ECS110 Lecture Notes for Wednesday, November 15, 1995

Professor Rogaway conducting

Lecture 20

Scribe of the day: Paula Barter




REMINDER!  Remember to delete the large files from program 3!!

Today's Lecture
-Hashing


Review: ADT Dictionary //Data - a set of elements S, Each element having an associated // Key, Drawn from some universe U of Keys. // No two elements have the same key. //Operations - void insert(Element i); //adds i to S int in(Element i); //returns 1 if i is in S else returns 0 void delete(Element i); //removes i from S Now, incorporate this idea of Hashing with this ADT. S is a set in the Universe of Keys. h is the hash function from S to the Hash Table. Each section of the Table is called a slot. A collision is when two different keys map to the same slot This is resolved by chaining. Dynamic Hashing: When you don't know n (number of items). For Example when (the load factor) alpha > 1 then double m (the size of the hash table) This is called Rehashing. Claim: Under uniform hashing assumption, n operations takes expected theta(n) time. Example: initialize m = 100 insert 1st 400 items: Note: with each increase of m a new hash function is needed. Assume m = 4 and the following 4 inserts are called: insert("Fred") insert("Sam") insert("Alice") insert("Ali") Now insert("Bob") is called. This would make the load factor greater than one. The old Hash Table is therefore rehashed with a new hash function. Now Let's return to the expense of the hash function. The average cost from 1 - 101 = 2 The average cost from 102 - 201 = 3 The average cost from 202 - 401 = 3 The average cost from 402 - 801 = 3 Let's take for example an Accounting trick: To show theta(1) expected time per operation over a sequence of operations: Suppose the "real" cost for a "simple" insert is $1.00 Suppose the "rehash cost" is $n.00 For any insert charge $3.00. This implies that: For the "simple" insert use $1.00 to cover costs put the other $2.00 in the savings For the "rehash cost" use the money in savings. Claim: There will always be enough money in your savings account to pay for the "rehash cost". Proof: Preceding the n rehash there were n/2 "simple" inserts. Then there are $n in the savings, which is enough to cover costs.
Here are Three ways to make your h (hashing) function: 1. Division Method k (a key) //enormous integer h(k) = k % m //especially common when k is a word choose m to be prime but a prime not close to a power of 2. For example: m = 256 could only deal with the last byte of k. m = 701 is good for about 1000 items. 2. Multiplication Method h(k) = |_ m*(betta*k)*fractional part _| // betta- a weird //constant // ie (squareroot(5) //- 1) / 2 = .6180339877 3. Folding k = x1x2x3....xt // |x1| = 16 h(k) = the sum from 1 to t (xi) % m However this is insensitive to the arrangement of strings. For example: x1x2x3x4 x2x4x1x3 x3x2x4x1 All of these have the same value. Note: Simple hash functions increase speed. Perfect Hashing ( arrangement of things so there are no collisions) - choosing h such that no two keys from S collide - need to know S in advance - You know S for example in compilers Let's say we have 60 reserved words.
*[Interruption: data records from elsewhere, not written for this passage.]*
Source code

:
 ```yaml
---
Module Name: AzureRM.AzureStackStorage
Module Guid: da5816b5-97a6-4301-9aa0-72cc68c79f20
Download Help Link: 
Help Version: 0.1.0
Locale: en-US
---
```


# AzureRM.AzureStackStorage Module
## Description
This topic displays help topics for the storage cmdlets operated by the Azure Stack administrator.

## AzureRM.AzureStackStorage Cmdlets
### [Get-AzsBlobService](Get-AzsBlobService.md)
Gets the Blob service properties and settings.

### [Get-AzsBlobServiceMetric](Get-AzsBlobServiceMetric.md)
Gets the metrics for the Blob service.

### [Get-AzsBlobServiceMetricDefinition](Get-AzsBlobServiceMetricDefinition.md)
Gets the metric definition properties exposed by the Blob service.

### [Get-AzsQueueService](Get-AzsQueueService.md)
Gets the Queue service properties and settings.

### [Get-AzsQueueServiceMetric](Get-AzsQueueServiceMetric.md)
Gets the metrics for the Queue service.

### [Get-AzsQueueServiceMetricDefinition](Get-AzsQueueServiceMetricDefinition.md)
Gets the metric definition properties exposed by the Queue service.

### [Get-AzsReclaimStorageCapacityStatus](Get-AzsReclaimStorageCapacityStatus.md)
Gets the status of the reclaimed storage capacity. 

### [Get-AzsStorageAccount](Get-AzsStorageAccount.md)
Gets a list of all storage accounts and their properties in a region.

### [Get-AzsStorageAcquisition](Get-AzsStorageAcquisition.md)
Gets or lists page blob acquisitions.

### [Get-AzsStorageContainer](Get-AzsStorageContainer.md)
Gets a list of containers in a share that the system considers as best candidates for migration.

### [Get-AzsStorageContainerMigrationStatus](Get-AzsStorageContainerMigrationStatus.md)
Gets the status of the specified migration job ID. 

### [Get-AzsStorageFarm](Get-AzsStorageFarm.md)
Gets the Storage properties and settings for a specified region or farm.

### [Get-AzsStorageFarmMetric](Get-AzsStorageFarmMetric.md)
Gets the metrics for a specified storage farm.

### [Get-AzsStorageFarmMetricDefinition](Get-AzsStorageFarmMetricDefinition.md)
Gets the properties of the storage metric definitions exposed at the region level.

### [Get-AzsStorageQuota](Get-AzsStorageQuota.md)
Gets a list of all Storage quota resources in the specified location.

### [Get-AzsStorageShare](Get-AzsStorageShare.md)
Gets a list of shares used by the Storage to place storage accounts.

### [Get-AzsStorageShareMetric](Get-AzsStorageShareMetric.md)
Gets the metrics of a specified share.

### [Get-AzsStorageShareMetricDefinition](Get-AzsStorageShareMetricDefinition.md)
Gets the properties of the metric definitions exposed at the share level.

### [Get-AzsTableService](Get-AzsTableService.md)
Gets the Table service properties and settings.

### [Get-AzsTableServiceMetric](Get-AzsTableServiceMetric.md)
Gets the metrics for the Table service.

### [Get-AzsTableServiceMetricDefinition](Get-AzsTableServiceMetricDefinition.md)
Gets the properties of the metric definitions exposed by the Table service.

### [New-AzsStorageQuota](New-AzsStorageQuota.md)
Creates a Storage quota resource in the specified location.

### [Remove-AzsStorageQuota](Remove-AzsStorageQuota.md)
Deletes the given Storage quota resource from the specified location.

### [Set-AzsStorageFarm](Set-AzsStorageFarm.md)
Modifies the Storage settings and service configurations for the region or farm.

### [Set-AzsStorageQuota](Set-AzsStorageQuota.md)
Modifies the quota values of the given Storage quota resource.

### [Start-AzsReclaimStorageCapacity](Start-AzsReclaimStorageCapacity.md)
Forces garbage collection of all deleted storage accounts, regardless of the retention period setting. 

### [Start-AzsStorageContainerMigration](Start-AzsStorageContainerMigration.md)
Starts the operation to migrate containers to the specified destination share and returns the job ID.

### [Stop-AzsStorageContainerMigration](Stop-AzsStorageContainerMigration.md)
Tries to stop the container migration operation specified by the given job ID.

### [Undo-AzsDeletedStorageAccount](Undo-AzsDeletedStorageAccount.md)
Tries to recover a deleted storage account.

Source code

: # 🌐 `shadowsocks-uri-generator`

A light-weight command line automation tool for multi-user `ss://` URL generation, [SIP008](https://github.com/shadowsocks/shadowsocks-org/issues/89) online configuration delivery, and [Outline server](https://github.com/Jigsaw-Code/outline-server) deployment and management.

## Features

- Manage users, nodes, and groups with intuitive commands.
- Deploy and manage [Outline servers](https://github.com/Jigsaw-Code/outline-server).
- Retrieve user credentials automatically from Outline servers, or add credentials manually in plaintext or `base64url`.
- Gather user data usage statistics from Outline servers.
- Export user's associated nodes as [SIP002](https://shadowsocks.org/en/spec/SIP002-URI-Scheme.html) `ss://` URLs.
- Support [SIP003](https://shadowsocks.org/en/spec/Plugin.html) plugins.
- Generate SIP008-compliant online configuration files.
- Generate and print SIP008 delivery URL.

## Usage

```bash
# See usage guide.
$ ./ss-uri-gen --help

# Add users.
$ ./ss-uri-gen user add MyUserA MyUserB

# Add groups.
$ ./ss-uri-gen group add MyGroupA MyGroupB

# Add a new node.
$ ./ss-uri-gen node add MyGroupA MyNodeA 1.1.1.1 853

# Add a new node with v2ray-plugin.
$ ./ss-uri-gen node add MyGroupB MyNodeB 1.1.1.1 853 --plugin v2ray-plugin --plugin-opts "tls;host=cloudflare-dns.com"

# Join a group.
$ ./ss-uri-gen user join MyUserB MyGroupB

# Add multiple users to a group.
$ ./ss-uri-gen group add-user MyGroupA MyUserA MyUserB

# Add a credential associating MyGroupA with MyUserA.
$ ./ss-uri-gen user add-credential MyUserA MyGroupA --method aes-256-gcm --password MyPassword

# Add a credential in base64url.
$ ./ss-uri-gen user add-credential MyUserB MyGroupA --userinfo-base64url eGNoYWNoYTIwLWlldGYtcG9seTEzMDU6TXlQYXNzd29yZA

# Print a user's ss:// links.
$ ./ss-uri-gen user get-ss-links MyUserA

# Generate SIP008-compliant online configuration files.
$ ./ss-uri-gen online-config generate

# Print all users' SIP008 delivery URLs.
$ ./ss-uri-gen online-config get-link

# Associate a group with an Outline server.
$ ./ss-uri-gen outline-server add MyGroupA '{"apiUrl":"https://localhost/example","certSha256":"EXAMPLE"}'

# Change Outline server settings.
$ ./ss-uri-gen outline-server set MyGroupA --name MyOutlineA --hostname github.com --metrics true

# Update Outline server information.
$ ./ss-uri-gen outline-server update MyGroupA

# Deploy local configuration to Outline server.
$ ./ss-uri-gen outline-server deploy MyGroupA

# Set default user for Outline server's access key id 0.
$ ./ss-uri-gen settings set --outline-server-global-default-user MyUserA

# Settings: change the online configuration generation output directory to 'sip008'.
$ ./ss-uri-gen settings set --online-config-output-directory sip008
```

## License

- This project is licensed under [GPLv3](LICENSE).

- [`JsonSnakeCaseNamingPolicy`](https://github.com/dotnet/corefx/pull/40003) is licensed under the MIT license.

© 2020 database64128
We are given a set of keys and we need to decide which are reserved words and which are identifiers. Given: String S Return: (reserved word, the word itself) or (identifier, the word itself) 1. You could compare each word with list of reserve words. But this is very slow (60 comparisons). 2. Binary Search Tree. Depth is n, there will still be n comparisons. 3. Find a perfect Hash Program, this will be very fast.